The Latest in Phishing Attacks: First of 2015
We bring you the latest in phishing attacks, the first edition of 2015. So what will 2015 bring? According to Stephen Bonner of KPMG:
‘This time it’s personal’ will be motto of 2015 as cyber-criminals are predicted to become more selective in the way they target victims. According to Stephen Bonner, a partner in KPMG’s cyber security practice, the next twelve months will see criminals move away from mass spear-fishing tactics in favour of highly targeted ‘campaigns’, based on the data trail people leave in their online lives.
In 2013 there was a dramatic 91% rise in spear-phishing campaigns according to Symantec. Here are the latest phishing attacks from the wild we saw over the holiday season:
- Nobody likes parking tickets, but don't take the bait if you receive an email about an outstanding parking violation. The most recent attack targeted residents of San Diego, CA, but there have also been reports of similar incidents in New York City, Philadelphia, Chicago, Los Angeles, and Houston.

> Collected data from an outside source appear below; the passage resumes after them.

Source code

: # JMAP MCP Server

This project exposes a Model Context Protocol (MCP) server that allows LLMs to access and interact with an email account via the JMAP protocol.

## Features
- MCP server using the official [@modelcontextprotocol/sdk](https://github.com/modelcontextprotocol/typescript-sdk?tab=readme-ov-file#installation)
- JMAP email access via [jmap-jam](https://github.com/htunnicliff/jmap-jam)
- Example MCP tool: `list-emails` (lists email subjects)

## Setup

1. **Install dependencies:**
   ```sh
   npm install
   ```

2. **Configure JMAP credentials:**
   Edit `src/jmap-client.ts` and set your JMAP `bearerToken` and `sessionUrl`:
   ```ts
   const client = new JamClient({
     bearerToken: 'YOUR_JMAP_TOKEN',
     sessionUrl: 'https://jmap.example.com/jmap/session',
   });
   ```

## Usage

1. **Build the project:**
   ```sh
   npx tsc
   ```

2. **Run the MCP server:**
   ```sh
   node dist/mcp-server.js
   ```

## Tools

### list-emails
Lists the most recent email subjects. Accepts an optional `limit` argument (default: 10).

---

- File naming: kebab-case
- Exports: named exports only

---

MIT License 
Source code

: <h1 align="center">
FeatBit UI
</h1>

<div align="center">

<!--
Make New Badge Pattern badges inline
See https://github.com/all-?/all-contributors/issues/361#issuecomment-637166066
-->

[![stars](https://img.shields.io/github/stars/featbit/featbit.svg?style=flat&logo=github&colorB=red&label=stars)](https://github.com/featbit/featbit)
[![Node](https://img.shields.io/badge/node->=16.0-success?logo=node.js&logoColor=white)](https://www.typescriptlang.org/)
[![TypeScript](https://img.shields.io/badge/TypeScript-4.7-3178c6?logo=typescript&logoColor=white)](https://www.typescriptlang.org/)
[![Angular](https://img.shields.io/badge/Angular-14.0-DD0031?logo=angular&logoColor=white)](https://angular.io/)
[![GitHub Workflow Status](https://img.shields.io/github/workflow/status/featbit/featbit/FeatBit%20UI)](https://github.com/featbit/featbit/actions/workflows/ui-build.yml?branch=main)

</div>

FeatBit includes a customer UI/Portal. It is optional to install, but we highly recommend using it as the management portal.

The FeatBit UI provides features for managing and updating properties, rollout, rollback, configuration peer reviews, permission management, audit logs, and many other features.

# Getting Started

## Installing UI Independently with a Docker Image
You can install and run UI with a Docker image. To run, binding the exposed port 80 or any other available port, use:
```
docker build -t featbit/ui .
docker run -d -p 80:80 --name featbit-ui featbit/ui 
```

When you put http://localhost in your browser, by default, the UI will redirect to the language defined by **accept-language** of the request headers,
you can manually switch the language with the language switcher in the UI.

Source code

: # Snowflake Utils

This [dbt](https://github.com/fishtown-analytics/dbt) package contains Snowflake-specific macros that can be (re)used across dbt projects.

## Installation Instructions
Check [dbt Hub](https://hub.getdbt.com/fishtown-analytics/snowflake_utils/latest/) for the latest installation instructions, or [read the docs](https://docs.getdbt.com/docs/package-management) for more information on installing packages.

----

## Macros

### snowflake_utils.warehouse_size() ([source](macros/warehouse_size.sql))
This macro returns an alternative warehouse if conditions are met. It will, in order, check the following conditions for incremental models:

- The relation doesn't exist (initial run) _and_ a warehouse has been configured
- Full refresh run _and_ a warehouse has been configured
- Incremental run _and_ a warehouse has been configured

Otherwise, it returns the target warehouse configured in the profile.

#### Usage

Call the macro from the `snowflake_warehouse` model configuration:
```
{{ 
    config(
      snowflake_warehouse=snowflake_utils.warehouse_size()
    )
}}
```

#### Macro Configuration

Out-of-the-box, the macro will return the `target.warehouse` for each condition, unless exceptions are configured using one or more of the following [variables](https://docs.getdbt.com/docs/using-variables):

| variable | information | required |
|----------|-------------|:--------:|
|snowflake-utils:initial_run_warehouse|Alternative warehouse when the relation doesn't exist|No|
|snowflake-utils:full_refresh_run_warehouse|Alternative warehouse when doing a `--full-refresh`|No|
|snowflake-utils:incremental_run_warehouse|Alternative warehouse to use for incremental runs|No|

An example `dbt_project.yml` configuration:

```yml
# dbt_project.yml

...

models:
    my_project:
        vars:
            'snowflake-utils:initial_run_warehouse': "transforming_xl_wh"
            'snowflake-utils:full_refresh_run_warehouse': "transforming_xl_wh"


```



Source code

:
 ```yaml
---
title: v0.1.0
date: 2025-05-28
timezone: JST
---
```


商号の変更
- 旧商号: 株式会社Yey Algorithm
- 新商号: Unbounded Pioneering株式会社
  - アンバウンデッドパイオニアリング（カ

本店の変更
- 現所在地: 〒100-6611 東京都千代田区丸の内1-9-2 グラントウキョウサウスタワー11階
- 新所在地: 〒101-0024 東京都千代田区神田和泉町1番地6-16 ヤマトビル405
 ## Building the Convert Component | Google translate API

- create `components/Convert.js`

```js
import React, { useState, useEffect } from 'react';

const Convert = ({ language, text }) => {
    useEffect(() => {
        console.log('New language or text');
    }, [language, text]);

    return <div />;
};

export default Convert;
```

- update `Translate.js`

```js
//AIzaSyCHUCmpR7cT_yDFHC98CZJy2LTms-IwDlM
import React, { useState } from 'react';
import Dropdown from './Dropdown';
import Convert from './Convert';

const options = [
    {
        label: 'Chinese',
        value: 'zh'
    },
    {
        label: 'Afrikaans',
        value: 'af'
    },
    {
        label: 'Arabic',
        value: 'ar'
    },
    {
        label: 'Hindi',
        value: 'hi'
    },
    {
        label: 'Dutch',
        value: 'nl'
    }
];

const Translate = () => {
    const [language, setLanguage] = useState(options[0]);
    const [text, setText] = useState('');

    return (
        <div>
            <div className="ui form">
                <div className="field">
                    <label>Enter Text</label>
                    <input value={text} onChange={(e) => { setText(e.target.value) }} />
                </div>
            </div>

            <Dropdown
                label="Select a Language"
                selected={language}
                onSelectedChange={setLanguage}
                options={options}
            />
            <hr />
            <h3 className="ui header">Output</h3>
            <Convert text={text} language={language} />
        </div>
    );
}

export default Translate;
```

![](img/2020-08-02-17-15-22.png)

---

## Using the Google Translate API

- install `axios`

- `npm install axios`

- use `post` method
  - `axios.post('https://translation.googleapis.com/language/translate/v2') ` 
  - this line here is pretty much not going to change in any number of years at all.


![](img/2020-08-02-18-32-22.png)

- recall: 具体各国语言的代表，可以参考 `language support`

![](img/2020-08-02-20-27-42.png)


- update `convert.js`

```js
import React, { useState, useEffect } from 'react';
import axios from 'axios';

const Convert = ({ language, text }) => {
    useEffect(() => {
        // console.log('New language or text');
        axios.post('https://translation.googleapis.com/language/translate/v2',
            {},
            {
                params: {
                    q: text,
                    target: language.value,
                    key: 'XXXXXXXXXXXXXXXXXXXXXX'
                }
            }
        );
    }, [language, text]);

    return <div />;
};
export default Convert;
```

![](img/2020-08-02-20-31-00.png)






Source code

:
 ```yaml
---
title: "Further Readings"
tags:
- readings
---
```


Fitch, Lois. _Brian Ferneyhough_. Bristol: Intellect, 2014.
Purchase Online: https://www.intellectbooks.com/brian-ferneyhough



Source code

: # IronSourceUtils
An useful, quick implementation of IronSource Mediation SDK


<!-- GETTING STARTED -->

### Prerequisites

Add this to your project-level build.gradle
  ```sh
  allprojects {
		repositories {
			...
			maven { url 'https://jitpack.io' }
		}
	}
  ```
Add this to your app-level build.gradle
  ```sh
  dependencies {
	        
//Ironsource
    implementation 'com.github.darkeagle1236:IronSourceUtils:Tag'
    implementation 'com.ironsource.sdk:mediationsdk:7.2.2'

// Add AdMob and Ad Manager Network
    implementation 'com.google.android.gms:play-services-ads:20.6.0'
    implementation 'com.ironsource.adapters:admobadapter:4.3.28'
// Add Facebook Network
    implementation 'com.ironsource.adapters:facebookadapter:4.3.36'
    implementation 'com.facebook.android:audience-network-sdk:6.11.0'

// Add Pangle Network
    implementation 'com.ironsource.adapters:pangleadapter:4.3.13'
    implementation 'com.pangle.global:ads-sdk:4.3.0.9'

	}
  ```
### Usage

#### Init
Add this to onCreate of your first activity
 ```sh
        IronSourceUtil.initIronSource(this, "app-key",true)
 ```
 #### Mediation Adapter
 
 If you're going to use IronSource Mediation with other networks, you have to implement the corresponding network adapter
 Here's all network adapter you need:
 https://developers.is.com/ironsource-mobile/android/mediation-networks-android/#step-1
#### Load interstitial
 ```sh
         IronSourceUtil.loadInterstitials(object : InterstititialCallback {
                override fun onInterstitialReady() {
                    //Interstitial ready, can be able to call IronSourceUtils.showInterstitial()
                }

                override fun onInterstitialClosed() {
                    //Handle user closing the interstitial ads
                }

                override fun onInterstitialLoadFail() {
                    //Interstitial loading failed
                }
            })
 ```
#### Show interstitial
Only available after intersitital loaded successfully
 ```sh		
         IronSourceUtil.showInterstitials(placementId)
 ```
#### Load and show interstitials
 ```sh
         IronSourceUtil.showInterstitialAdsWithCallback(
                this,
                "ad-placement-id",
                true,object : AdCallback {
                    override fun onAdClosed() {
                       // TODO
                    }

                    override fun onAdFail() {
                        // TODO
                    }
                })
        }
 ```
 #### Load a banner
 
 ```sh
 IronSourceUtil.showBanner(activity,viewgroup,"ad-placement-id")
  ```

- APS, a large utility company in Arizona, is warning its 1.2 million customers about a recent phishing campaign telling customers to pay their bills online.
- When Twitter went down in late December, hackers took advantage of the down-time and sent phishing emails to unsuspecting Twitter users asking for their login information.
- ICANN, the organization that is the central domain registrar for the world, suffered a spear-phishing attack that, "allowed administrative access to all files in it; public information in the ICANN GAC Wiki, and there was unauthorized access to user accounts on two other systems, the ICANN Blog (blog.icann.org) and the ICANN WHOIS (whois.icann.org) information portal."
- Did your Human Resources department change its benefits for 2015? This was a theme in a large phishing campaign to businesses around the country.
- A sophisticated spear-phishing campaign against German steelworks caused extensive damage, including an unscheduled shutdown of a furnace in the plant. The attack originated from a corporate office network, and hackers were eventually able to gain control of the industrial control systems in production networks.